You will almost always have to use a DCF of the estimated cash flow (normally simplified with profit) of the object.
The revenues from the cash flow/profit equation depend on the object itself. If the revenue streams are not obvious you can clarify with the interviewer.
Examples of possible revenue streams:
- Dump ➜ Regulated payment from the government.
- Parking Garage ➜ Fees for using the garage.
If you have to estimate a bid price like for the dump, given this method will give you the maximum amount you may be able to pay, you could consider to:
- Bid a lower amount so that you will receive a return of investment comparable to the opportunity cost you may have (eg 10%).
- Try to estimate the possible bids of competitors (very difficult).
Alternatively, you may use the other valuation methods.
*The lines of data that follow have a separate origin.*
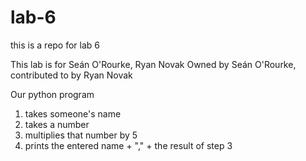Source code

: # lab-6
this is a repo for lab 6


This lab is for Seán O'Rourke, Ryan Novak
Owned by Seán O'Rourke, contributed to by Ryan Novak


Our python program

1) takes someone's name
2) takes a number
3) multiplies that number by 5
4) prints the entered name + "," + the result of step 3
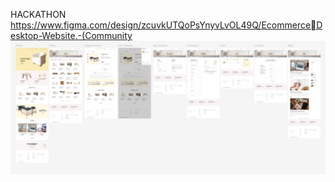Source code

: HACKATHON
https://www.figma.com/design/zcuvkUTQoPsYnyvLvOL49Q/Ecommerce￾Desktop-Website.-(Community
![alt text](<WhatsApp Image 2024-12-11 at 11.47.23_475ad5e0.jpg>)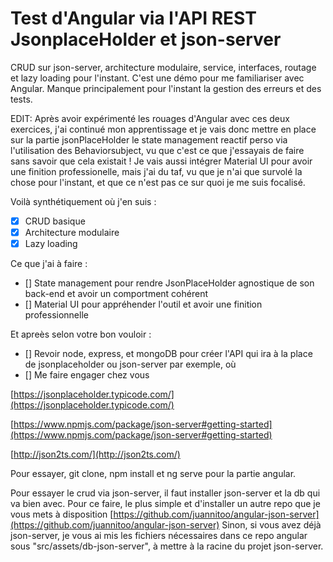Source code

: # Test d'Angular via l'API REST JsonplaceHolder et json-server
CRUD sur json-server, architecture modulaire, service, interfaces, routage et lazy loading pour l'instant.
C'est une démo pour me familiariser avec Angular.
Manque principalement pour l'instant la gestion des erreurs et des tests.

EDIT: Après avoir expérimenté les rouages d'Angular avec ces deux exercices, j'ai continué mon apprentissage et 
je vais donc mettre en place sur la partie jsonPlaceHolder le state management reactif perso via l'utilisation
des Behaviorsubject, vu que c'est ce que j'essayais de faire sans savoir que cela existait ! 
Je vais aussi intégrer Material UI pour avoir une finition professionelle, mais j'ai du taf, vu que je n'ai que
survolé la chose pour l'instant, et que ce n'est pas ce sur quoi je me suis focalisé.

Voilà synthétiquement où j'en suis :

- [x] CRUD basique
- [x] Architecture modulaire
- [x] Lazy loading

Ce que j'ai à faire :
- [] State management pour rendre JsonPlaceHolder agnostique de son back-end et avoir un comportment cohérent
- [] Material UI pour appréhender l'outil et avoir une finition professionnelle

Et apreès selon votre bon vouloir :
- [] Revoir node, express, et mongoDB pour créer l'API qui ira à la place de jsonplaceholder ou json-server par exemple, où
- [] Me faire engager chez vous

[https://jsonplaceholder.typicode.com/](https://jsonplaceholder.typicode.com/)

[https://www.npmjs.com/package/json-server#getting-started](https://www.npmjs.com/package/json-server#getting-started)

[http://json2ts.com/](http://json2ts.com/)

Pour essayer, git clone, npm install et ng serve pour la partie angular.

Pour essayer le crud via json-server, il faut installer json-server et la db qui va bien avec. Pour ce faire, le plus simple et d'installer un autre repo que je vous mets à disposition [https://github.com/juannitoo/angular-json-server](https://github.com/juannitoo/angular-json-server)
Sinon, si vous avez déjà json-server, je vous ai mis les fichiers nécessaires dans ce repo angular sous "src/assets/db-json-server", à mettre à la racine du projet json-server.

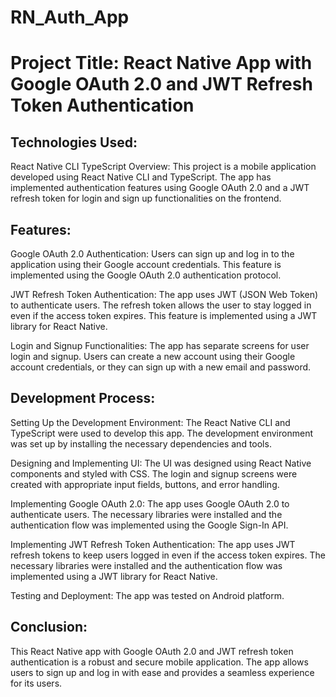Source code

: # RN_Auth_App
# Project Title: React Native App with Google OAuth 2.0 and JWT Refresh Token Authentication

## Technologies Used:

React Native CLI TypeScript Overview: This project is a mobile application developed using React Native CLI and TypeScript. The app has implemented authentication features using Google OAuth 2.0 and a JWT refresh token for login and sign up functionalities on the frontend.

## Features:

Google OAuth 2.0 Authentication: Users can sign up and log in to the application using their Google account credentials. This feature is implemented using the Google OAuth 2.0 authentication protocol.

JWT Refresh Token Authentication: The app uses JWT (JSON Web Token) to authenticate users. The refresh token allows the user to stay logged in even if the access token expires. This feature is implemented using a JWT library for React Native.

Login and Signup Functionalities: The app has separate screens for user login and signup. Users can create a new account using their Google account credentials, or they can sign up with a new email and password.

## Development Process:

Setting Up the Development Environment: The React Native CLI and TypeScript were used to develop this app. The development environment was set up by installing the necessary dependencies and tools.

Designing and Implementing UI: The UI was designed using React Native components and styled with CSS. The login and signup screens were created with appropriate input fields, buttons, and error handling.

Implementing Google OAuth 2.0: The app uses Google OAuth 2.0 to authenticate users. The necessary libraries were installed and the authentication flow was implemented using the Google Sign-In API.

Implementing JWT Refresh Token Authentication: The app uses JWT refresh tokens to keep users logged in even if the access token expires. The necessary libraries were installed and the authentication flow was implemented using a JWT library for React Native.

Testing and Deployment: The app was tested on Android platform.

## Conclusion:

This React Native app with Google OAuth 2.0 and JWT refresh token authentication is a robust and secure mobile application. The app allows users to sign up and log in with ease and provides a seamless experience for its users.

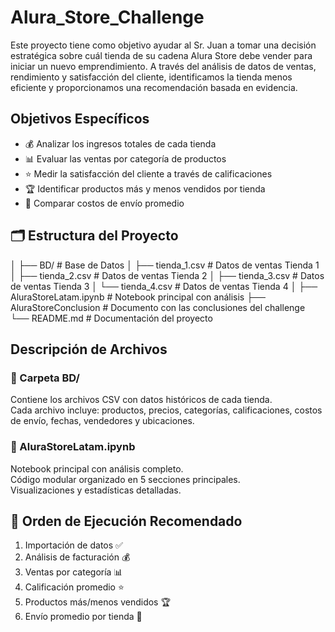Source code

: # Alura_Store_Challenge

Este proyecto tiene como objetivo ayudar al Sr. Juan a tomar una decisión estratégica sobre cuál tienda de su cadena Alura Store debe vender para iniciar un nuevo emprendimiento. A través del análisis de datos de ventas, rendimiento y satisfacción del cliente, identificamos la tienda menos eficiente y proporcionamos una recomendación basada en evidencia.

## Objetivos Específicos

- 💰 Analizar los ingresos totales de cada tienda  
- 📊 Evaluar las ventas por categoría de productos  
- ⭐ Medir la satisfacción del cliente a través de calificaciones  
- 🏆 Identificar productos más y menos vendidos por tienda  
- 🚚 Comparar costos de envío promedio  

## 🗂️ Estructura del Proyecto

│
├── BD/ # Base de Datos
│ ├── tienda_1.csv # Datos de ventas Tienda 1
│ ├── tienda_2.csv # Datos de ventas Tienda 2
│ ├── tienda_3.csv # Datos de ventas Tienda 3
│ └── tienda_4.csv # Datos de ventas Tienda 4
│
├── AluraStoreLatam.ipynb # Notebook principal con análisis
├── AluraStoreConclusion # Documento con las conclusiones del challenge
└── README.md # Documentación del proyecto


## Descripción de Archivos

### 📁 Carpeta BD/

Contiene los archivos CSV con datos históricos de cada tienda.  
Cada archivo incluye: productos, precios, categorías, calificaciones, costos de envío, fechas, vendedores y ubicaciones.

### 📓 AluraStoreLatam.ipynb

Notebook principal con análisis completo.  
Código modular organizado en 5 secciones principales.  
Visualizaciones y estadísticas detalladas.

## 🚀 Orden de Ejecución Recomendado

1. Importación de datos ✅  
2. Análisis de facturación 💰  
3. Ventas por categoría 📊  
4. Calificación promedio ⭐  
5. Productos más/menos vendidos 🏆  
6. Envío promedio por tienda 🚚  
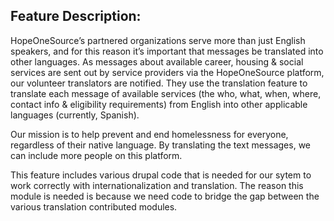 ## Feature Description:

HopeOneSource’s partnered organizations serve more than just English speakers, and for this reason it’s important that messages be translated into other languages. As messages about available career, housing & social services are sent out by service providers via the HopeOneSource platform, our volunteer translators are notified. They use the translation feature to translate each message of available services (the who, what, when, where, contact info & eligibility requirements) from English into other applicable languages (currently, Spanish).

Our mission is to help prevent and end homelessness for everyone, regardless of their native language. By translating the text messages, we can include more people on this platform.

This feature includes various drupal code that is needed for our sytem to work correctly with internationalization and translation. The reason this module is needed is because we need code to bridge the gap between the various translation contributed modules.
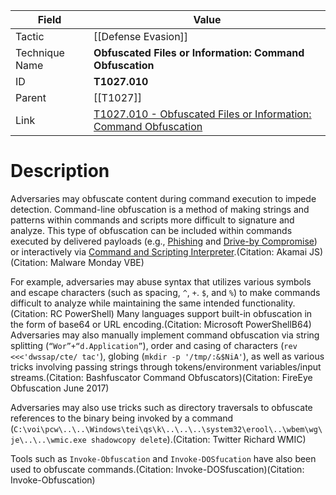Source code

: 
|Field|Value|
|---|---|
|Tactic|[[Defense Evasion]]|
|Technique Name|**Obfuscated Files or Information: Command Obfuscation**|
|ID|**T1027.010**|
|Parent|[[T1027]]|
|Link|[T1027.010 - Obfuscated Files or Information: Command Obfuscation](https://attack.mitre.org/techniques/T1027/010)|

# Description

Adversaries may obfuscate content during command execution to impede detection. Command-line obfuscation is a method of making strings and patterns within commands and scripts more difficult to signature and analyze. This type of obfuscation can be included within commands executed by delivered payloads (e.g., [Phishing](https://attack.mitre.org/techniques/T1566) and [Drive-by Compromise](https://attack.mitre.org/techniques/T1189)) or interactively via [Command and Scripting Interpreter](https://attack.mitre.org/techniques/T1059).(Citation: Akamai JS)(Citation: Malware Monday VBE)

For example, adversaries may abuse syntax that utilizes various symbols and escape characters (such as spacing,  `^`, `+`. `$`, and `%`) to make commands difficult to analyze while maintaining the same intended functionality.(Citation: RC PowerShell) Many languages support built-in obfuscation in the form of base64 or URL encoding.(Citation: Microsoft PowerShellB64) Adversaries may also manually implement command obfuscation via string splitting (`“Wor”+“d.Application”`), order and casing of characters (`rev <<<'dwssap/cte/ tac'`), globing (`mkdir -p '/tmp/:&$NiA'`), as well as various tricks involving passing strings through tokens/environment variables/input streams.(Citation: Bashfuscator Command Obfuscators)(Citation: FireEye Obfuscation June 2017)

Adversaries may also use tricks such as directory traversals to obfuscate references to the binary being invoked by a command (`C:\voi\pcw\..\..\Windows\tei\qs\k\..\..\..\system32\erool\..\wbem\wg\je\..\..\wmic.exe shadowcopy delete`).(Citation: Twitter Richard WMIC)

Tools such as <code>Invoke-Obfuscation</code> and <code>Invoke-DOSfucation</code> have also been used to obfuscate commands.(Citation: Invoke-DOSfuscation)(Citation: Invoke-Obfuscation)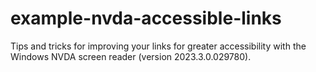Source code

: # example-nvda-accessible-links
Tips and tricks for improving your links for greater accessibility with the Windows NVDA screen reader (version 2023.3.0.029780).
But they don’t work well for very unique assets without real comparables:
- Multiples. Consider the average multiple used in equivalent transactions (eg P/E ratio). Then apply the multiple to the relevant variable of the target (eg Net Earnings of the target).
- Computation from asset value – identify the equity value as the fair value of total assets minus net debt. This is normally going to give you the minimum price you could pay for the object, as it is considering the assets in isolation.
The other pricing strategies you mentioned (cost-based, value-based, competitor-based) are normally used instead when you have to define the price of products that can’t generate revenues directly for the buyer (eg a new pesticide or headache pill bought by the final customer).